How do I process the forecast for each station id separately (perhaps in parallel)?

STATION_IDS = ["KCMI", "KBDU", "KSEA"]
DeploymentSpec(
    flow=process_forecast,
    name="process-forecast-hourly",
    parameters={"stid": STATION_IDS},
    tags=["nws", "forecast"],
    schedule=IntervalSchedule(interval=timedelta(hours=1)),
)

Could you share your process_forecast flow? It could be that you didn’t provide type annotations to your flow parameters and Prefect assumed by default that this is a string.

Sure, see below (and here for full code forecast_verification_flow/store_nws.py at main · ahuang11/forecast_verification_flow · GitHub). I am trying to map each item of the parameter list to process_forecast:

e.g.

for stid in STATION_IDS:
    process_forecast(stid)

But right now it’s doing:

process_forecast(STATION_IDS)

Code:

@flow
def process_forecast(stid: str):
    stid = stid.upper()

    meta_df = retrieve_meta()
    lon, lat = get_station_coords(meta_df, stid).result()

    data = retrieve_data(lon, lat)
    root = get_root(data)
    initialization_time = extract_initialization_time(root)
    exists = check_if_exists(initialization_time)
    if not exists:
        mapping = extract_params(root)
        df = create_df(mapping, initialization_time)
        to_database(stid, df)

As a workaround, I can replace @flow with @task on process_forecast, and add a new function flow named process_forecasts to do:

@flow
def process_forecasts(stids: List):
    for stid in stids:
        process_forecast(stid)
1 Like

That’s exactly how I would approach it - given that we don’t have a mapping feature in Prefect 2 yet, the for loop executed within the @flow will have the same effect as mapping.

Correction: process_forecast cannot be a @task because RuntimeError: Tasks cannot be called from within tasks. Did you mean to call this task in a flow? So I have to just leave process_forecast as a plain python function.

Also downside to this is that I have no idea which task corresponds to which station id:

You don’t have to make it to a task, you can just move the entire logic into the flow, basically moving the for loop and other functionality directly to the flow.
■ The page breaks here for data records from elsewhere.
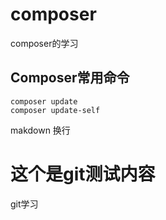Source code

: # composer
composer的学习
## Composer常用命令
	composer update
    composer update-self
makdown 换行

# 这个是git测试内容
git学习
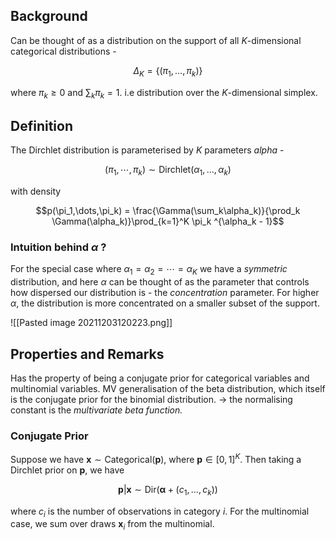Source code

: ## Background

Can be thought of as a distribution on the support of all $K$-dimensional categorical distributions - 

$$\Delta_K = \{(\pi_1, \dots, \pi_k)\}$$

where $\pi_k \geq 0$ and $\sum_k \pi_k = 1$. i.e distribution over the $K$-dimensional simplex.

## Definition

The Dirchlet distribution is parameterised by $K$ parameters $alpha$ - 

$$(\pi_1, \cdots, \pi_k) \sim \text{Dirchlet}(\alpha_1,\dots, \alpha_k)$$

with density

$$p(\pi_1,\dots,\pi_k) = \frac{\Gamma(\sum_k\alpha_k)}{\prod_k \Gamma(\alpha_k)}\prod_{k=1}^K \pi_k ^{\alpha_k - 1}$$


### Intuition behind $\alpha$ ?

For the special case where $\alpha_1 = \alpha_2 = \cdots = \alpha_K$ we have a *symmetric* distribution, and here $\alpha$ can be thought of as the parameter that controls how dispersed our distribution is - the *concentration* parameter. For higher $\alpha$, the distribution is more concentrated on a smaller subset of the support.

![[Pasted image 20211203120223.png]]

## Properties and Remarks

Has the property of being a conjugate prior for categorical variables and multinomial variables. MV generalisation of the beta distribution, which itself is the conjugate prior for the binomial distribution. 
-> the normalising constant is the *multivariate beta function.*

### Conjugate Prior

Suppose we have $\mathbf{x} \sim \text{Categorical}(\mathbf{p})$, where $\mathbf{p} \in [0,1]^K$. Then taking a Dirchlet prior on $\mathbf{p}$, we have

$$\mathbf{p} | {\mathbf{x}} \sim \text{Dir}(\boldsymbol{\alpha} + (c_1, \dots, c_k))$$

where $c_i$ is the number of observations in category $i$. For the multinomial case, we sum  over draws $\mathbf{x}_i$ from the multinomial.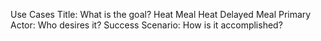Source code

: 
Use Cases
Title: What is the goal?
  Heat Meal
  Heat Delayed Meal
Primary Actor: Who desires it?
Success Scenario: How is it accomplished?
<!--stackedit_data:
eyJoaXN0b3J5IjpbLTEyMDE3ODM3NDRdfQ==
-->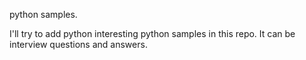 python samples.

I'll try to add python interesting python samples in this repo. It can be interview questions and answers.
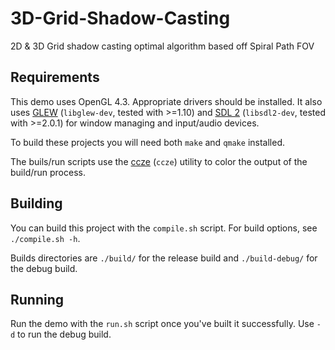 # 3D-Grid-Shadow-Casting

2D &amp; 3D Grid shadow casting optimal algorithm based off Spiral Path FOV

## Requirements

This demo uses OpenGL 4.3. Appropriate drivers should be installed. It also uses [GLEW](http://glew.sourceforge.net/) (`libglew-dev`, tested with >=1.10) and [SDL 2](https://www.libsdl.org/) (`libsdl2-dev`, tested with >=2.0.1) for window managing and input/audio devices.

To build these projects you will need both `make` and `qmake` installed.

The buils/run scripts use the [ccze](https://github.com/cornet/ccze) (`ccze`) utility to color the output of the build/run process.

## Building

You can build this project with the `compile.sh` script. For build options, see `./compile.sh -h`.

Builds directories are `./build/` for the release build and `./build-debug/` for the debug build.

## Running

Run the demo with the `run.sh` script once you've built it successfully. Use `-d` to run the debug build.
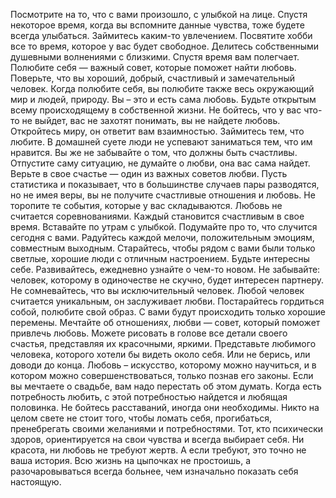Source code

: Посмотрите на то, что с вами произошло, с улыбкой на лице. Спустя некоторое время, когда вы вспомните данные чувства, тоже будете всегда улыбаться.
Займитесь каким-то увлечением. Посвятите хобби все то время, которое у вас будет свободное.
Делитесь собственными душевными волнениями с близкими. Спустя время вам полегчает.
Полюбите себя — важный совет, которые поможет найти любовь. Поверьте, что вы хороший, добрый, счастливый и замечательный человек. Когда полюбите себя, вы полюбите также весь окружающий мир и людей, природу. Вы – это и есть сама любовь.
Будьте открытым всему происходящему в собственной жизни. Не бойтесь, что у вас что-то не выйдет, вас не захотят понимать, вы не найдете любовь. Откройтесь миру, он ответит вам взаимностью.
Займитесь тем, что любите. В домашней суете люди не успевают заниматься тем, что им нравится. Вы же не забывайте о том, что должны быть счастливы.
Отпустите саму ситуацию, не думайте о любви, она вас сама найдет.
Верьте в свое счастье — один из важных советов любви. Пусть статистика и показывает, что в большинстве случаев пары разводятся, но не имея веры, вы не получите счастливые отношения и любовь.
Не торопите те события, которые у вас складываются. Любовь не считается соревнованиями. Каждый становится счастливым в свое время.
Вставайте по утрам с улыбкой. Подумайте про то, что случится сегодня с вами. Радуйтесь каждой мелочи, положительным эмоциям, совместным выходным.
Старайтесь, чтобы рядом с вами были только светлые, хорошие люди с отличным настроением.
Будьте интересны себе. Развивайтесь, ежедневно узнайте о чем-то новом. Не забывайте: человек, которому в одиночестве не скучно, будет интересен партнеру.
Не сомневайтесь, что вы исключительный человек. Любой человек считается уникальным, он заслуживает любви. Постарайтесь гордиться собой, полюбите свой образ. С вами будут происходить только хорошие перемены.
Мечтайте об отношениях, любви — совет, который поможет привлечь любовь. Можете рисовать в голове все детали своего счастья, представляя их красочными, яркими. Представьте любимого человека, которого хотели бы видеть около себя.
Или не берись, или доводи до конца.
Любовь – искусство, которому можно научиться, и в котором можно совершенствоваться, только познав его законы.
Если вы мечтаете о свадьбе, вам надо перестать об этом думать. Когда есть потребность любить, с этой потребностью найдется и любящая половинка.
Не бойтесь расставаний, иногда они необходимы. Никто на целом свете не стоит того, чтобы ломать себя, прогибаться, пренебрегать своими желаниями и потребностями.
Тот, кто психически здоров, ориентируется на свои чувства и всегда выбирает себя. Ни красота, ни любовь не требуют жертв. А если требуют, это точно не ваша история.
Всю жизнь на цыпочках не простоишь, а разочаровываться всегда больнее, чем изначально показать себя настоящую.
Remember in Orion you can run any normal Python code so the sky is the limit here - you can design it as you wish. :smile:

1 Like

btw, nice flow! It worked fine for me but the SQLite file nws_forecast.db was not generated - did I do something wrong?

import sqlite3
import xml.etree.cElementTree as et
from collections import defaultdict
from io import StringIO
from datetime import timedelta
from typing import List
import pandas as pd
import requests
from prefect import flow, task
from prefect.tasks import task_input_hash
from prefect.orion.schemas.schedules import IntervalSchedule
from prefect.deployments import DeploymentSpec


META_URL = (
    "https://mesonet.agron.iastate.edu/sites/networks.php?"
    "network=_ALL_&format=csv&nohtml=on"
)
DATA_URL_FMT = (
    "https://forecast.weather.gov/MapClick.php?lat={lat}&lon={lon}&FcstType=digitalDWML"
)
TEMPORAL_COLS = ("start_valid_time", "initialization_time", "forecast_hour")
DATABASE_NAME = "nws_forecast.db"
STATION_IDS = ("KSEA", "KBDU", "KORD", "KCMI", "KMRY", "KSAN", "KNYC", "KIND", "KHOU")
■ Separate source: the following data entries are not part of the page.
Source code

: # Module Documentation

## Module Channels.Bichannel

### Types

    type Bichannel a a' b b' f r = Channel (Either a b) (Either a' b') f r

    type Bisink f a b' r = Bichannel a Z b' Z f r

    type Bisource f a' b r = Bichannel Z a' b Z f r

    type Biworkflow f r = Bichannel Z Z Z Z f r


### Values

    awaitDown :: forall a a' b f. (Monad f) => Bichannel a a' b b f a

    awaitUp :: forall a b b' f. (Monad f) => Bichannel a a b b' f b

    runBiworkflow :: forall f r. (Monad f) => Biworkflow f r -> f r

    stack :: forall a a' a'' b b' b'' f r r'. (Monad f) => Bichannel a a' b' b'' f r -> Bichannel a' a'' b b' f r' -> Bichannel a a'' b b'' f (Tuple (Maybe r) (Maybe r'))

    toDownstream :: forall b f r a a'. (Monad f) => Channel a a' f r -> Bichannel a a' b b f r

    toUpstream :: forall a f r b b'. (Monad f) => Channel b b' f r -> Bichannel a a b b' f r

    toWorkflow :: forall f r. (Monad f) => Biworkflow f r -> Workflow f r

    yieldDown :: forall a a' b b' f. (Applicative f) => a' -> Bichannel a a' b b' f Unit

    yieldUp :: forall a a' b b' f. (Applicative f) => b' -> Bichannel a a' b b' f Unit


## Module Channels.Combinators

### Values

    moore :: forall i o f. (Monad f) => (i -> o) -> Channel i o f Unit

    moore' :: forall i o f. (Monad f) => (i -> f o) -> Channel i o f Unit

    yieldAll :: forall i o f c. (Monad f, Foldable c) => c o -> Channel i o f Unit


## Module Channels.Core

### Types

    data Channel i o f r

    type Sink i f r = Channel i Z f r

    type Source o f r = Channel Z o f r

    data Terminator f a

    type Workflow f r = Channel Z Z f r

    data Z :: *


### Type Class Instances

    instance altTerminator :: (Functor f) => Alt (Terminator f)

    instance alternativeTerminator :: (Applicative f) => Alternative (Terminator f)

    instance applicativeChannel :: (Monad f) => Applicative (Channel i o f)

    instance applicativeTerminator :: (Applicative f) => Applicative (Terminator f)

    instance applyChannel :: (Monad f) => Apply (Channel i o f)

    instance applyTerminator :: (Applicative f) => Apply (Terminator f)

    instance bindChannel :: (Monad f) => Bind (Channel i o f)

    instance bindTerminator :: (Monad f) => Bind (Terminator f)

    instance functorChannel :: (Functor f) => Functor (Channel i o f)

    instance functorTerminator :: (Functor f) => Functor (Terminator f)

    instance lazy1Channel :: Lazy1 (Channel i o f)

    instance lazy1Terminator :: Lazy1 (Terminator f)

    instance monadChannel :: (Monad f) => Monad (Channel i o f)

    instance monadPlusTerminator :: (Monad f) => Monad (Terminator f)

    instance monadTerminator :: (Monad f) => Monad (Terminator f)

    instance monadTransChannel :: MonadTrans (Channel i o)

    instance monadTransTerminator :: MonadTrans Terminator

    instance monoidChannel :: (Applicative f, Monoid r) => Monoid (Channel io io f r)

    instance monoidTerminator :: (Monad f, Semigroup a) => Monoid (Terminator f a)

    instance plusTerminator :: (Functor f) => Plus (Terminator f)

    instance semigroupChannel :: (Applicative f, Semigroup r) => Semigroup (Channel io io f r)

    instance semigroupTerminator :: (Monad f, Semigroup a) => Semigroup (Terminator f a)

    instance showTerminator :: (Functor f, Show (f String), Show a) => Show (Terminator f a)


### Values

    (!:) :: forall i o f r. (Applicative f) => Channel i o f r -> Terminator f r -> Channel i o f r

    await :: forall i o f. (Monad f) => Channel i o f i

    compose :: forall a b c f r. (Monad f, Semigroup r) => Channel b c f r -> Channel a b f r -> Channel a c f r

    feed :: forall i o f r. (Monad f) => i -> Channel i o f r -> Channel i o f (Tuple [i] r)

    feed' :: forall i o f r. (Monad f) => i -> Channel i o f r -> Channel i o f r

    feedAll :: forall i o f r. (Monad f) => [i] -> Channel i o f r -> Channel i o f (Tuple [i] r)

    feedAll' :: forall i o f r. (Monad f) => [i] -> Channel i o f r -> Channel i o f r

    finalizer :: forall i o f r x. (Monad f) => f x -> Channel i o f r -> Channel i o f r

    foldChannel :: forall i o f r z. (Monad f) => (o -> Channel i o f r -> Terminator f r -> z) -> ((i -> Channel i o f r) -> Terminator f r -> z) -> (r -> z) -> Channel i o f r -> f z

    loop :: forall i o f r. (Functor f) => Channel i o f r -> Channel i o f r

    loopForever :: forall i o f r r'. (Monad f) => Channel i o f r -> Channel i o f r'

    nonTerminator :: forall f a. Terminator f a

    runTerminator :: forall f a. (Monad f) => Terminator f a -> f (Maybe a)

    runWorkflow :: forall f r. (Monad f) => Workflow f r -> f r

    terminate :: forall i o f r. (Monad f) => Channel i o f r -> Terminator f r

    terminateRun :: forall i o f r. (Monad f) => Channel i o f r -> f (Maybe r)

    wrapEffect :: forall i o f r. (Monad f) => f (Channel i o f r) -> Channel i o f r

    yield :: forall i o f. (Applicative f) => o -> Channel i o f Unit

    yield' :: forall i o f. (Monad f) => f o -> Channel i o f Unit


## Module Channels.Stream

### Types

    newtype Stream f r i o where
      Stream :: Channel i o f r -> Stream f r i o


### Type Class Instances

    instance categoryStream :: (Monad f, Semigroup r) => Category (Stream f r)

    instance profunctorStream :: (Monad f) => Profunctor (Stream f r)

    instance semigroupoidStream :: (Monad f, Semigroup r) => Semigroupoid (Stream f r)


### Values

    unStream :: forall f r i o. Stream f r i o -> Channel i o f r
@task(cache_key_fn=task_input_hash, cache_expiration=timedelta(days=365))
def retrieve_meta():
    meta_df = pd.read_csv(META_URL)
    return meta_df


@task(cache_key_fn=task_input_hash)
def get_station_coords(meta_df, stid):
    lon, lat = meta_df.loc[meta_df["stid"] == stid, ["lon", "lat"]].iloc[0]
    return lon, lat


@task
def retrieve_data(lon, lat):
    url = DATA_URL_FMT.format(lon=lon, lat=lat)
    with requests.get(url) as resp:
        data = resp.content.decode()
    return data


@task
def get_root(data):
    with StringIO(data) as buf:
        tree = et.parse(buf)
    root = tree.getroot()
    return root


@task
def extract_initialization_time(root):
    for head in root.findall("head"):
        for product in head.findall("product"):
            for creation_date in product.findall("creation-date"):
                initialization_time = [creation_date.text]
                return initialization_time


@task
def check_if_exists(initialization_time):
    return False


@task
def extract_params(root):
    mapping = defaultdict(lambda: [])
    for data in root.findall("data"):
        for time_layout in data.findall("time-layout"):
            for start_valid_time in time_layout.findall("start-valid-time"):
                mapping["start_valid_time"].append(start_valid_time.text)
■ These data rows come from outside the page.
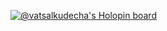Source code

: [![@vatsalkudecha's Holopin board](https://holopin.me/vatsalkudecha)](https://holopin.io/@vatsalkudecha)
<!---
vatsalkudecha/vatsalkudecha is a ✨ special ✨ repository because its `README.md` (this file) appears on your GitHub profile.
You can click the Preview link to take a look at your changes.
--->
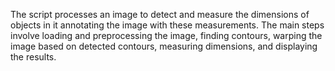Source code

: The script processes an image to detect and measure the dimensions of objects in it annotating the image with these measurements. 
The main steps involve loading and preprocessing the image, finding contours, warping the image based on detected contours, measuring dimensions, and displaying the results.
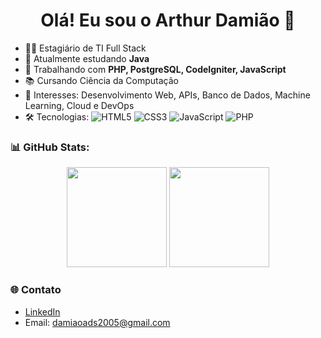 <h1 align="center">Olá! Eu sou o Arthur Damião 👋</h1>

- 👨‍💻 Estagiário de TI Full Stack
- 🌱 Atualmente estudando **Java**
- 💼 Trabalhando com **PHP, PostgreSQL, CodeIgniter, JavaScript**
- 📚 Cursando Ciência da Computação
- 🚀 Interesses: Desenvolvimento Web, APIs, Banco de Dados, Machine Learning, Cloud e DevOps
- 🛠️ Tecnologias: ![HTML5](https://img.shields.io/badge/HTML5-E34F26?style=flat&logo=html5&logoColor=white) ![CSS3](https://img.shields.io/badge/CSS3-1572B6?style=flat&logo=css3&logoColor=white) ![JavaScript](https://img.shields.io/badge/JavaScript-F7DF1E?style=flat&logo=javascript&logoColor=black) ![PHP](https://img.shields.io/badge/PHP-777BB4?style=flat&logo=php&logoColor=white)

### 📊 GitHub Stats:
<div align="center">
  <img height="160em" src="https://github-readme-stats.vercel.app/api?username=seu-usuario&show_icons=true&theme=dracula&count_private=true"/>
  <img height="160em" src="https://github-readme-stats.vercel.app/api/top-langs/?username=seu-usuario&layout=compact&langs_count=7&theme=dracula"/>
</div>

### 🌐 Contato
- [LinkedIn]([https://www.linkedin.com/in/arthur-damiao-/])
- Email: damiaoads2005@gmail.com


<!--
**damiao05/damiao05** is a ✨ _special_ ✨ repository because its `README.md` (this file) appears on your GitHub profile.

Here are some ideas to get you started:

- 🔭 I’m currently working on ...
- 🌱 I’m currently learning ...
- 👯 I’m looking to collaborate on ...
- 🤔 I’m looking for help with ...
- 💬 Ask me about ...
- 📫 How to reach me: ...
- 😄 Pronouns: ...
- ⚡ Fun fact: ...
-->
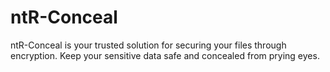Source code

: # ntR-Conceal
ntR-Conceal is your trusted solution for securing your files through encryption. Keep your sensitive data safe and concealed from prying eyes.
        for parameters in data.findall("parameters"):
            for parameter in parameters:
                tag = parameter.tag.replace("-", "_")
                type_ = parameter.attrib.get("type")

                for value in parameter.findall("value"):
                    if type_ is None:
                        break
                    mapping[f"{tag}_{type_}"].append(value.text)

                for weather_conditions in parameter.findall("weather-conditions"):
                    if weather_conditions.attrib:  # is nil
                        mapping["weather"].append("")
                    else:
                        for i, value in enumerate(weather_conditions.findall("value")):
                            text = " ".join(value.attrib.values())
                            if i == 0:
                                mapping["weather"].append(text)
                            else:
                                mapping["weather"][-1] += f" and {text}"
    return mapping


@task
def create_df(mapping, initialization_time):
    df = (
        pd.DataFrame(mapping)
        .pipe(
            lambda df: df.assign(
                **{
                    "initialization_time": pd.to_datetime(initialization_time),
                    "start_valid_time": pd.to_datetime(df["start_valid_time"]),
                }
            )
        )
        .pipe(
            lambda df: df.assign(
                **{
                    "forecast_hour": (
                        df["initialization_time"] - df["start_valid_time"]
                    ).total_seconds()
                    / 3600
                }
            )
        )
        .set_index(["start_valid_time", "initialization_time"])
        .apply(pd.to_numeric, errors="ignore")
        .reset_index()
    )
    return df


@task
def to_database(stid, df):
    with sqlite3.connect(DATABASE_NAME) as con:
        df.to_sql(stid, con, index=False, if_exists="append")
        for col in TEMPORAL_COLS:
            con.execute(f"CREATE INDEX {col}_index ON {stid}({col});")


@flow
def process_forecasts(stids: List[str]):
    for stdid in stids:
        stid = stdid.upper()

        meta_df = retrieve_meta()
        lon, lat = get_station_coords(meta_df, stid).result()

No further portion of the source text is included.